When I first saw her, she did not see me;
for, she was lost in a world of her own.
She stared off into space but did not see
and just sat there as if chiseled from stone.
She sat in the corner of memory;
and though with others, she sat there alone,
aimlessly adrift on a sea of will,
where winds do not blow and the mind is still.

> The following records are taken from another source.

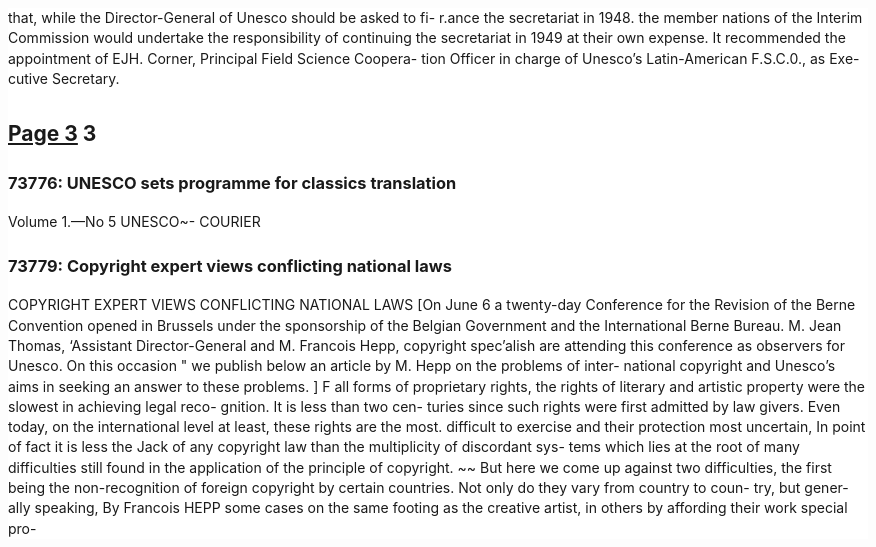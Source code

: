 that, while the Director-General 
of Unesco should be asked to fi- 
r.ance the secretariat in 1948. the 
member nations of the Interim 
Commission would undertake the 
responsibility of continuing the 
secretariat in 1949 at their own 
expense. It recommended the 
appointment of EJH. Corner, 
Principal Field Science Coopera- 
tion Officer in charge of Unesco’s 
Latin-American F.S.C.0., as Exe- 
cutive Secretary.

## [Page 3](073774engo.pdf#page=3) 3

### 73776: UNESCO sets programme for classics translation

Volume 1.—No 5 UNESCO~- COURIER 


### 73779: Copyright expert views conflicting national laws

COPYRIGHT EXPERT VIEWS 
CONFLICTING NATIONAL LAWS 
[On June 6 a twenty-day Conference for the Revision of the Berne 
Convention opened in Brussels under the sponsorship of the Belgian 
Government and the International Berne Bureau. M. Jean Thomas, 
‘Assistant Director-General and M. Francois Hepp, copyright spec’alish 
are attending this conference as observers for Unesco. On this occasion 
" we publish below an article by M. Hepp on the problems of inter- 
national copyright and Unesco’s aims in seeking an answer to these 
problems. ] 
F all forms of proprietary 
rights, the rights of literary 
and artistic property were the 
slowest in achieving legal reco- 
gnition. It is less than two cen- 
turies since such rights were first 
admitted by law givers. Even today, 
on the international level at least, 
these rights are the most. difficult 
to exercise and their protection 
most uncertain, 
In point of fact it is less the 
Jack of any copyright law than 
the multiplicity of discordant sys- 
tems which lies at the root of 
many difficulties still found in 
the application of the principle of 
copyright. 
~~ But here we come up against 
two difficulties, the first being 
the non-recognition of foreign 
copyright by certain countries. 
Not only do they vary from 
country to coun- 
try, but gener- 
ally speaking, 
By 
Francois HEPP 
some cases on the same footing as 
the creative artist, in others by 
affording their work special pro- 
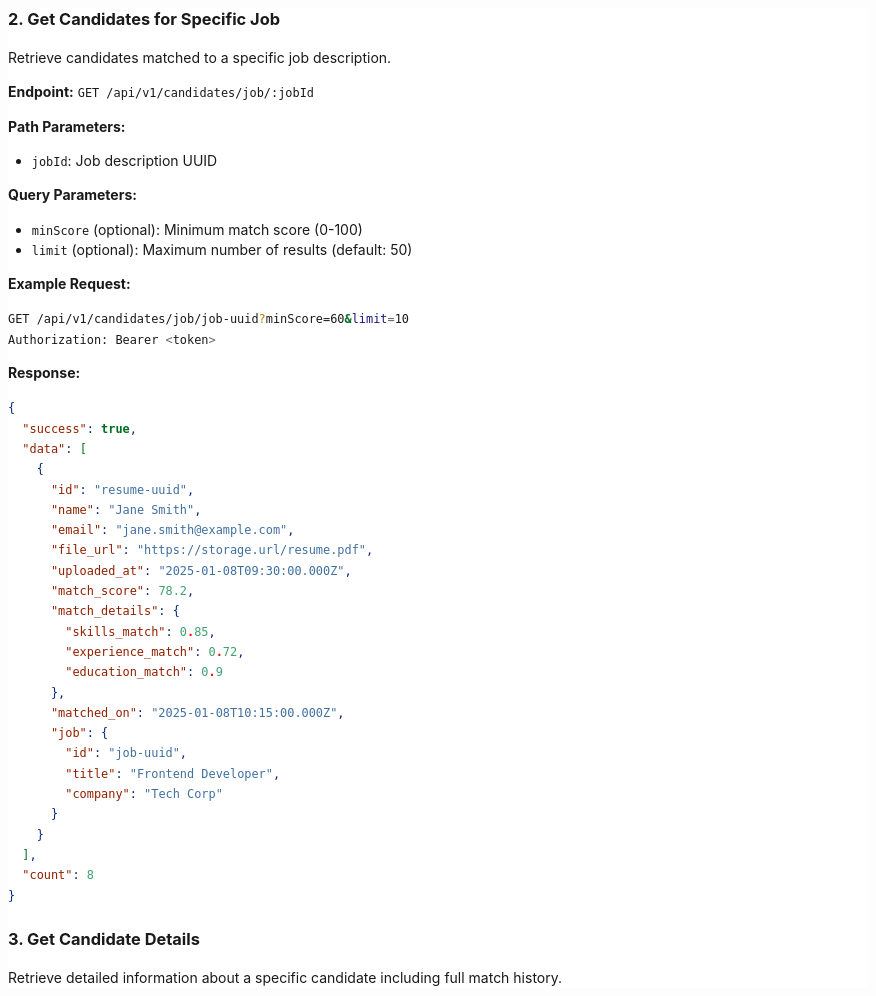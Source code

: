### 2. Get Candidates for Specific Job

Retrieve candidates matched to a specific job description.

**Endpoint:** `GET /api/v1/candidates/job/:jobId`

**Path Parameters:**

- `jobId`: Job description UUID

**Query Parameters:**

- `minScore` (optional): Minimum match score (0-100)
- `limit` (optional): Maximum number of results (default: 50)

**Example Request:**

```bash
GET /api/v1/candidates/job/job-uuid?minScore=60&limit=10
Authorization: Bearer <token>
```

**Response:**

```json
{
  "success": true,
  "data": [
    {
      "id": "resume-uuid",
      "name": "Jane Smith",
      "email": "jane.smith@example.com",
      "file_url": "https://storage.url/resume.pdf",
      "uploaded_at": "2025-01-08T09:30:00.000Z",
      "match_score": 78.2,
      "match_details": {
        "skills_match": 0.85,
        "experience_match": 0.72,
        "education_match": 0.9
      },
      "matched_on": "2025-01-08T10:15:00.000Z",
      "job": {
        "id": "job-uuid",
        "title": "Frontend Developer",
        "company": "Tech Corp"
      }
    }
  ],
  "count": 8
}
```

### 3. Get Candidate Details

Retrieve detailed information about a specific candidate including full match history.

In languid silence, with her tears unshed,
she mourned the loss of the one she loved best
by cradling the blanket from his bed
that warmed him when he was laid down to rest.
Such a blanket is not meant for the dead.
It's meant to hearten a sad mother's breast.
I took her hand and placed it in my own
to let her know she did not walk alone.

The wings of an angel parted the sky,
parting the sky from the skirt of the sea.
She said, 'I never got to say good-bye, '
and 'Why did God take him away from me? '
I could not answer; for, I knew not why,
the why nor the way of her agony.
I only knew that no time could erase
the memories of his sweet little face.

I told her to treasure what God gave her,
and that motherhood is never in vain.
In time, she would hold her baby, Laver,
and their two hearts would be joined once again.
Life is full of moments we should savor,
both good and bad, with both flowers and rain.
We should rejoice and give honor and praise
that we loved, no matter how short the days.

The sunlight came streaming through the window,
warming her soul from a slant of the sky;
and I watched her delight in the day-glow
as the spark of life returned to her eye.
She stepped out of the shadows of sorrow,
avoiding waves and the winds blowing by.
Her glorious spirit of love and light
is a star of hope in heaven tonight.